- _MATERIAL FOR THIS EXERCISE_:
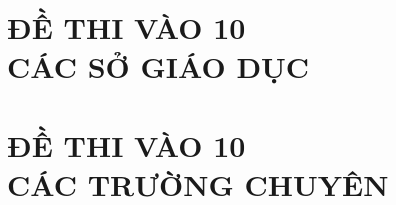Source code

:\documentclass[12pt,a4paper,oneside]{book}
\begin{document}
\chapter*{ĐỀ THI VÀO 10\\
{\fontsize{40}{5}\selectfont CÁC SỞ GIÁO DỤC}}

    
     
      
       
     
     
   
      
      
       
        
       


\chapter*{ĐỀ THI VÀO 10\\
{\fontsize{35}{5}\selectfont CÁC TRƯỜNG CHUYÊN}}                
       
       
       
      
 
       
       
       
      

       
       
       
      

       
       
       
      

       
       
            
\end{document}
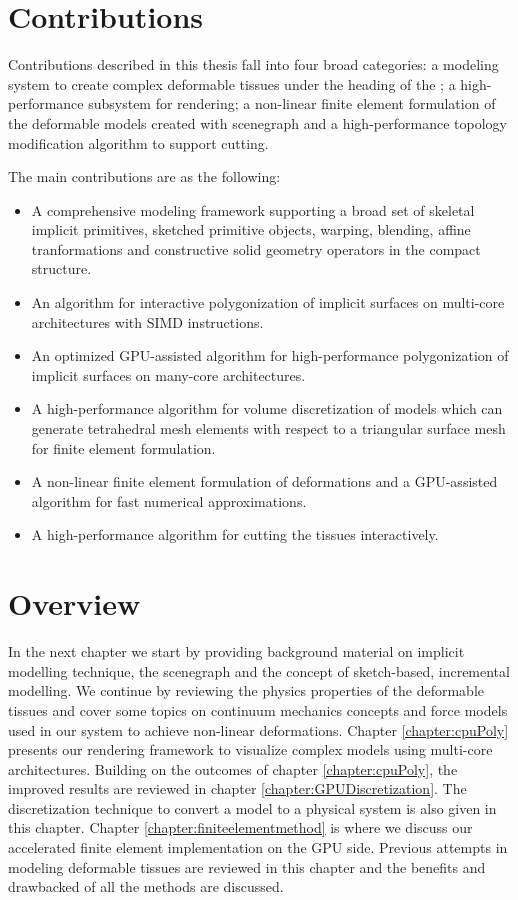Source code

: \section{Contributions}
Contributions described in this thesis fall into four broad categories: a modeling system to create complex deformable tissues under the heading of the 
\blob; a high-performance subsystem for rendering; a non-linear finite element formulation of the deformable models created with \blob scenegraph and
a high-performance topology modification algorithm to support cutting. 

The main contributions are as the following:

\begin{itemize}
 \item A comprehensive modeling framework supporting a broad set of skeletal implicit primitives, sketched primitive objects, warping, blending, 
 affine tranformations and constructive solid geometry operators in the compact \blob structure.
 \item An algorithm for interactive polygonization of implicit surfaces on multi-core architectures with SIMD instructions.
 \item An optimized GPU-assisted algorithm for high-performance polygonization of implicit surfaces on many-core architectures.
 \item A high-performance algorithm for volume discretization of \blob models which can generate tetrahedral mesh elements with respect to a triangular 
 surface mesh for finite element formulation.
 \item A non-linear finite element formulation of deformations and a GPU-assisted algorithm for fast numerical approximations.
 \item A high-performance algorithm for cutting the tissues interactively. 
\end{itemize}


\section{Overview}
In the next chapter we start by providing background material on implicit modelling technique, the \blob scenegraph and the concept of sketch-based, incremental modelling.
We continue by reviewing the physics properties of the deformable tissues and cover some topics on continuum mechanics concepts and force models used in
our system to achieve non-linear deformations. Chapter \ref{chapter:cpuPoly} presents our rendering framework to visualize complex \blob models using multi-core 
architectures. Building on the outcomes of chapter \ref{chapter:cpuPoly}, the improved results are reviewed in chapter \ref{chapter:GPUDiscretization}. 
The discretization technique to convert a \blob model to a physical system is also given in this chapter. Chapter \ref{chapter:finiteelementmethod} is 
where we discuss our accelerated finite element implementation on the GPU side. Previous attempts in modeling deformable tissues are reviewed in this chapter and
the benefits and drawbacked of all the methods are discussed. 

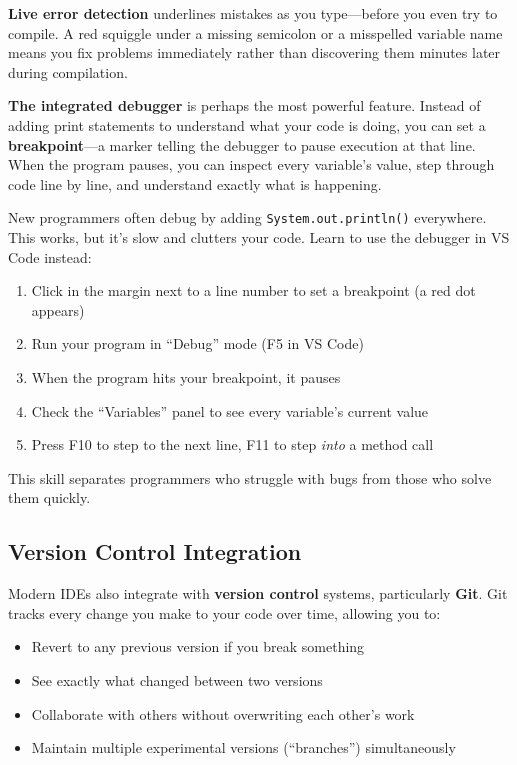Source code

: \documentclass[11pt,letterpaper]{article}
\newcommand{\keyterm}[1]{\textbf{\textcolor{cssecondary}{#1}}}
\begin{document}
\textbf{Live error detection} underlines mistakes as you type---before you even try to compile. A red squiggle under a missing semicolon or a misspelled variable name means you fix problems immediately rather than discovering them minutes later during compilation.

\textbf{The integrated debugger} is perhaps the most powerful feature. Instead of adding print statements to understand what your code is doing, you can set a \keyterm{breakpoint}---a marker telling the debugger to pause execution at that line. When the program pauses, you can inspect every variable's value, step through code line by line, and understand exactly what is happening.

\begin{tipbox}
New programmers often debug by adding \texttt{System.out.println()} everywhere. This works, but it's slow and clutters your code. Learn to use the debugger in VS Code instead:
\begin{enumerate}[itemsep=2pt]
    \item Click in the margin next to a line number to set a breakpoint (a red dot appears)
    \item Run your program in ``Debug'' mode (F5 in VS Code)
    \item When the program hits your breakpoint, it pauses
    \item Check the ``Variables'' panel to see every variable's current value
    \item Press F10 to step to the next line, F11 to step \textit{into} a method call
\end{enumerate}
This skill separates programmers who struggle with bugs from those who solve them quickly.
\end{tipbox}

\subsection{Version Control Integration}

Modern IDEs also integrate with \keyterm{version control} systems, particularly \keyterm{Git}. Git tracks every change you make to your code over time, allowing you to:

\begin{itemize}[itemsep=3pt]
    \item Revert to any previous version if you break something
    \item See exactly what changed between two versions
    \item Collaborate with others without overwriting each other's work
    \item Maintain multiple experimental versions (``branches'') simultaneously
\end{itemize}
\end{document}
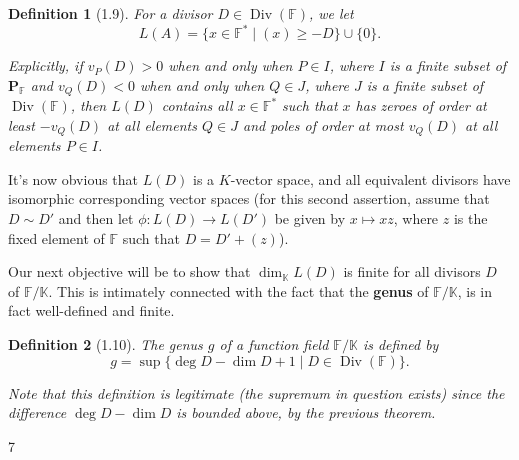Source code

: \documentclass[11pt]{article}
\theoremstyle{scplain}
\newtheorem*{definition}{Definition}
\DeclareMathOperator{\Div}{Div}
\begin{document}
\begin{definition}[1.9]
For a divisor $D \in \Div(\mathbb{F})$, we let
\[
  L(A) = \{x \in \mathbb{F}^* \mid (x) \geq -D\} \cup \{0\}.
\]
\end{definition}

\noindent
\emph{Explicitly, if $v_P(D) > 0$ when and only when $P \in I$, where $I$ is a
finite subset of $\mathbf{P}_{\mathbb{F}}$ and $v_Q(D) < 0$ when and only when
$Q \in J$, where $J$ is a finite subset of $\Div(\mathbb{F})$, then $L(D)$ contains
all $x \in \mathbb{F}^*$ such that $x$ has zeroes of order at least $-v_Q(D)$ at
all elements $Q \in J$ and poles of order at most $v_Q(D)$ at all elements
$P \in I$.}

It's now obvious that $L(D)$ is a $K$-vector space, and all equivalent divisors
have isomorphic corresponding vector spaces (for this second assertion, assume
that $D \sim D'$ and then let $\phi : L(D) \longrightarrow L(D')$ be given by
$x \mapsto xz$, where $z$ is the fixed element of $\mathbb{F}$ such that
$D = D' + (z)$).

Our next objective will be to show that $\dim_{\mathbb{K}} L(D)$ is finite for all
divisors $D$ of $\mathbb{F}/\mathbb{K}$. This is intimately connected with the fact
that the \textbf{genus} of $\mathbb{F}/\mathbb{K}$, is in fact well-defined and
finite.

\begin{definition}[1.10]
The genus $g$ of a function field $\mathbb{F}/\mathbb{K}$ is defined by
\[
  g = \sup\{\deg D - \dim D + 1 \mid D \in \Div(\mathbb{F})\}.
\]
\end{definition}

\noindent
\emph{Note that this definition is legitimate (the supremum in question exists)
since the difference $\deg D - \dim D$ is bounded above, by the previous theorem.}

\begin{center}7\end{center}
\end{document}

- _EXERCISE DETAILS_: Give back the lines word for word, from the very first in the material above to the one that has "on many-core architectures.", both included, without the pictures.

- _WRITTEN RESPONSE_:
Source code

:\documentclass[12pt,a4paper,oneside]{book}
\begin{document}
\chapter*{ĐỀ THI VÀO 10\\
{\fontsize{40}{5}\selectfont CÁC SỞ GIÁO DỤC}}

    
     
      
       
     
     
   
      
      
       
        
       


\chapter*{ĐỀ THI VÀO 10\\
{\fontsize{35}{5}\selectfont CÁC TRƯỜNG CHUYÊN}}                
       
       
       
      
 
       
       
       
      

       
       
       
      

       
       
       
      

       
       
            
\end{document}
Source code

: \section{Contributions}
Contributions described in this thesis fall into four broad categories: a modeling system to create complex deformable tissues under the heading of the 
\blob; a high-performance subsystem for rendering; a non-linear finite element formulation of the deformable models created with \blob scenegraph and
a high-performance topology modification algorithm to support cutting. 

The main contributions are as the following:

\begin{itemize}
 \item A comprehensive modeling framework supporting a broad set of skeletal implicit primitives, sketched primitive objects, warping, blending, 
 affine tranformations and constructive solid geometry operators in the compact \blob structure.
 \item An algorithm for interactive polygonization of implicit surfaces on multi-core architectures with SIMD instructions.
 \item An optimized GPU-assisted algorithm for high-performance polygonization of implicit surfaces on many-core architectures.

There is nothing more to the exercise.